Stored items
=== Begin Enclosure ===

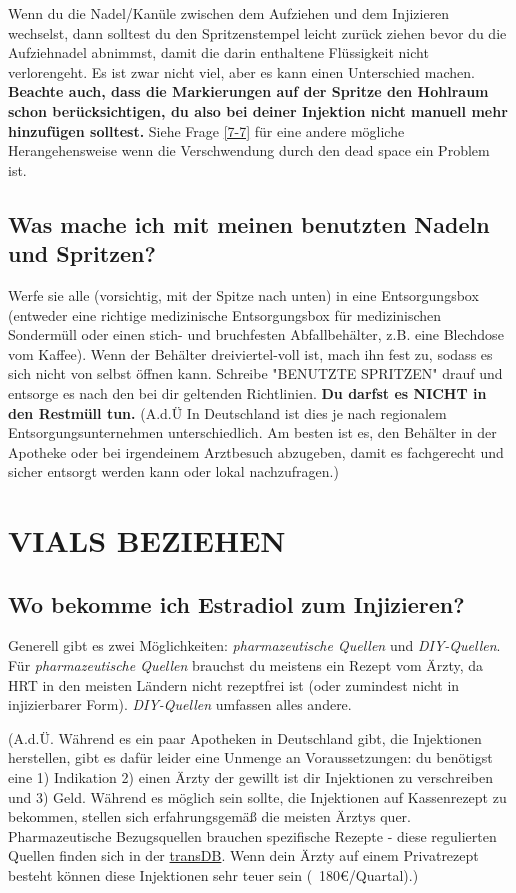 \documentclass{article}
\begin{document}
Wenn du die Nadel/Kanüle zwischen dem Aufziehen und dem Injizieren wechselst, dann solltest du den Spritzenstempel leicht zurück ziehen bevor du die Aufziehnadel abnimmst, damit die darin enthaltene Flüssigkeit nicht verlorengeht. Es ist zwar nicht viel, aber es kann einen Unterschied machen. \textbf{Beachte auch, dass die Markierungen auf der Spritze den Hohlraum schon berücksichtigen, du also bei deiner Injektion nicht manuell mehr hinzufügen solltest.} Siehe Frage \ref{7-7} für eine andere mögliche Herangehensweise wenn die Verschwendung durch den dead space ein Problem ist.

\subsection{Was mache ich mit meinen benutzten Nadeln und Spritzen?}\label{5-27}

Werfe sie alle (vorsichtig, mit der Spitze nach unten) in eine Entsorgungsbox (entweder eine richtige medizinische Entsorgungsbox für medizinischen Sondermüll oder einen stich- und bruchfesten Abfallbehälter, z.B. eine Blechdose vom Kaffee). Wenn der Behälter dreiviertel-voll ist, mach ihn fest zu, sodass es sich nicht von selbst öffnen kann. Schreibe "BENUTZTE SPRITZEN" drauf und entsorge es nach den bei dir geltenden Richtlinien. \textbf{Du darfst es NICHT in den Restmüll tun.} (A.d.Ü In Deutschland ist dies je nach regionalem Entsorgungsunternehmen unterschiedlich. Am besten ist es, den Behälter in der Apotheke oder bei irgendeinem Arztbesuch abzugeben, damit es fachgerecht und sicher entsorgt werden kann oder lokal nachzufragen.)

\section{VIALS BEZIEHEN}\label{sv}

\subsection{Wo bekomme ich Estradiol zum Injizieren?}

Generell gibt es zwei Möglichkeiten: \textit{pharmazeutische Quellen} und \textit{DIY-Quellen}. Für \textit{pharmazeutische Quellen} brauchst du meistens ein Rezept vom Ärzty, da HRT in den meisten Ländern nicht rezeptfrei ist (oder zumindest nicht in injizierbarer Form). \textit{DIY-Quellen} umfassen alles andere. 

(A.d.Ü. Während es ein paar Apotheken in Deutschland gibt, die Injektionen herstellen, gibt es dafür leider eine Unmenge an Voraussetzungen: du benötigst eine 1) Indikation 2) einen Ärzty der gewillt ist dir Injektionen zu verschreiben und 3) Geld. Während es möglich sein sollte, die Injektionen auf Kassenrezept zu bekommen, stellen sich erfahrungsgemäß die meisten Ärztys quer. Pharmazeutische Bezugsquellen brauchen spezifische Rezepte - diese regulierten Quellen finden sich in der \href{https://transdb.de/search?type=pharmacy&offers=eInjection}{trans\*DB}. Wenn dein Ärzty auf einem Privatrezept besteht können diese Injektionen sehr teuer sein (~180€/Quartal).)
\end{document}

=== End Enclosure ===

** WORK INSTRUCTION **
Exactly as they appear above, print all the lines, but not the pictures.

** SOLUTION FOR THIS PROBLEM **
 \documentclass{article}
\begin{document}
Wenn du die Nadel/Kanüle zwischen dem Aufziehen und dem Injizieren wechselst, dann solltest du den Spritzenstempel leicht zurück ziehen bevor du die Aufziehnadel abnimmst, damit die darin enthaltene Flüssigkeit nicht verlorengeht. Es ist zwar nicht viel, aber es kann einen Unterschied machen. \textbf{Beachte auch, dass die Markierungen auf der Spritze den Hohlraum schon berücksichtigen, du also bei deiner Injektion nicht manuell mehr hinzufügen solltest.} Siehe Frage \ref{7-7} für eine andere mögliche Herangehensweise wenn die Verschwendung durch den dead space ein Problem ist.

\subsection{Was mache ich mit meinen benutzten Nadeln und Spritzen?}\label{5-27}

Werfe sie alle (vorsichtig, mit der Spitze nach unten) in eine Entsorgungsbox (entweder eine richtige medizinische Entsorgungsbox für medizinischen Sondermüll oder einen stich- und bruchfesten Abfallbehälter, z.B. eine Blechdose vom Kaffee). Wenn der Behälter dreiviertel-voll ist, mach ihn fest zu, sodass es sich nicht von selbst öffnen kann. Schreibe "BENUTZTE SPRITZEN" drauf und entsorge es nach den bei dir geltenden Richtlinien. \textbf{Du darfst es NICHT in den Restmüll tun.} (A.d.Ü In Deutschland ist dies je nach regionalem Entsorgungsunternehmen unterschiedlich. Am besten ist es, den Behälter in der Apotheke oder bei irgendeinem Arztbesuch abzugeben, damit es fachgerecht und sicher entsorgt werden kann oder lokal nachzufragen.)

\section{VIALS BEZIEHEN}\label{sv}

\subsection{Wo bekomme ich Estradiol zum Injizieren?}

Generell gibt es zwei Möglichkeiten: \textit{pharmazeutische Quellen} und \textit{DIY-Quellen}. Für \textit{pharmazeutische Quellen} brauchst du meistens ein Rezept vom Ärzty, da HRT in den meisten Ländern nicht rezeptfrei ist (oder zumindest nicht in injizierbarer Form). \textit{DIY-Quellen} umfassen alles andere. 

(A.d.Ü. Während es ein paar Apotheken in Deutschland gibt, die Injektionen herstellen, gibt es dafür leider eine Unmenge an Voraussetzungen: du benötigst eine 1) Indikation 2) einen Ärzty der gewillt ist dir Injektionen zu verschreiben und 3) Geld. Während es möglich sein sollte, die Injektionen auf Kassenrezept zu bekommen, stellen sich erfahrungsgemäß die meisten Ärztys quer. Pharmazeutische Bezugsquellen brauchen spezifische Rezepte - diese regulierten Quellen finden sich in der \href{https://transdb.de/search?type=pharmacy&offers=eInjection}{trans\*DB}. Wenn dein Ärzty auf einem Privatrezept besteht können diese Injektionen sehr teuer sein (~180€/Quartal).)
\end{document}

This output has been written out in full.